There's a lot of boilerplate there, in particular because we have to repeat the declaration for l and r. Is there a way in the standard library to create a comparator based on an "extractor" function which returns an object to compare on?

Something like:

std::sort(students.begin(), students.end(), compare_on([](const student& s){ return s.id; });

I'm using C++11, but also interested if there are solutions in later standards that don't apply in C++11 (so I can add something to my "reasons to upgrade" list).
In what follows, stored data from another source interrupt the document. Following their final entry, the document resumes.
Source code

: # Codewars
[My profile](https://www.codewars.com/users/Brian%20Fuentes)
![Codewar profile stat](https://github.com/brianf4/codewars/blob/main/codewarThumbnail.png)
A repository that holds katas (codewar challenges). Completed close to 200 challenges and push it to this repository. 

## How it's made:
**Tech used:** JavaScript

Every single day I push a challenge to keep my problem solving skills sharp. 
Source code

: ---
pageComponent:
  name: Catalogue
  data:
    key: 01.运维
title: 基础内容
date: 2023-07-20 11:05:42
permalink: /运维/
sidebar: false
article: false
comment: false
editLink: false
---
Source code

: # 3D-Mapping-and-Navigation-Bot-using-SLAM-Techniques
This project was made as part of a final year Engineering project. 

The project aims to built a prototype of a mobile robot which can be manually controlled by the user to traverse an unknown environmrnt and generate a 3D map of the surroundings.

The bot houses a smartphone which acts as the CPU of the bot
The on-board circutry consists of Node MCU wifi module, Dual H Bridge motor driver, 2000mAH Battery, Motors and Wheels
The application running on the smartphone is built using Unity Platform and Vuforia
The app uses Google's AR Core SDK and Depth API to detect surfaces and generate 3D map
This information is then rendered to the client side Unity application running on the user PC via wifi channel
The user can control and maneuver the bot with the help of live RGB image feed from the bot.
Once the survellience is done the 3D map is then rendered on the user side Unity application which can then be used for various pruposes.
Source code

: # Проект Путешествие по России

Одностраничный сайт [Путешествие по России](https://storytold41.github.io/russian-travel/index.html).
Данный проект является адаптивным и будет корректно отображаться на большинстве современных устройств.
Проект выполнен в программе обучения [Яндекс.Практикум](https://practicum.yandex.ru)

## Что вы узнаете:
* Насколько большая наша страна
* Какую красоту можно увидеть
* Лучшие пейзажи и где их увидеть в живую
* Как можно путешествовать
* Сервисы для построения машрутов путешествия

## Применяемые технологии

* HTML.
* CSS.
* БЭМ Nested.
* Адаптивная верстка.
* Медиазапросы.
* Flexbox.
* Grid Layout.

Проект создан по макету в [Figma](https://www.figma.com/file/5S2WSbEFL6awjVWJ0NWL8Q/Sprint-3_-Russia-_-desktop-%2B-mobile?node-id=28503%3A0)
I'm asking here about using a single member as the comprand, and also the default comparison "less than", but bonus points for techniques that compose easily, e.g. that allow you use two fields in lexicographic order, or to change the comparison operator.

BeeOnRope
  • 60,350
  • 16
  • 207
  • 386
  • 1
    A term I've heard for this case is a *projection* (would look like `sort(students.begin(), students.end(), &student::id)`). The standard library doesn't support it – Justin Sep 05 '18 at 18:30
  • With C++14 you can reduce the pain *a bit* by changing `[](const student& l, const student& r)` to `[](const auto& l, const auto& r)`. – Jesper Juhl Sep 05 '18 at 18:35
  • @JesperJuhl - yup, good point, it reduces the declaration boilerplate, but it doesn't get rid of the main problems that I see: you still need to declare both left and right, and implement the comparison logic yourself. Since comparison functions are generally symmetric in their arguments, the first seems redundant. Implementing the "logic" yourself isn't too bad when it's just `l.f < r.f`, but consider if you wanted to compare on two fields, then you are left writing some abomination like `l.f1 < r.f1 || (l.f1 == r.f1 && l.f2 < r.f2)` etc. – BeeOnRope Sep 05 '18 at 18:42
  • Related: https://codereview.stackexchange.com/q/169887 – Justin Sep 05 '18 at 18:42
  • 1
    @BeeOnRope I wasn't trying to solve the entire problem. Just the easy bit ;-) – Jesper Juhl Sep 05 '18 at 19:15
  • @Jesper - thanks makes sense! As it turns out it's actually the hard bit for me as I'm stuck on c++11 at the moment. – BeeOnRope Sep 05 '18 at 19:21
  • 1
    @BeeOnRope: `std::tie` might help with several members: `return std::tie(l.f1, l.f2) < std::tie(r.f1, r.f2);` and you might even write lambda/function `as_tuple` to avoid to repeat `.f1, .f2`. – Jarod42 Sep 07 '18 at 17:47

4 Answers4

7

What you're effectively looking for is to allow projections to be passed into algorithms. N4128 proposed this for the standard library, and C++20 will have these for many of the algorithms.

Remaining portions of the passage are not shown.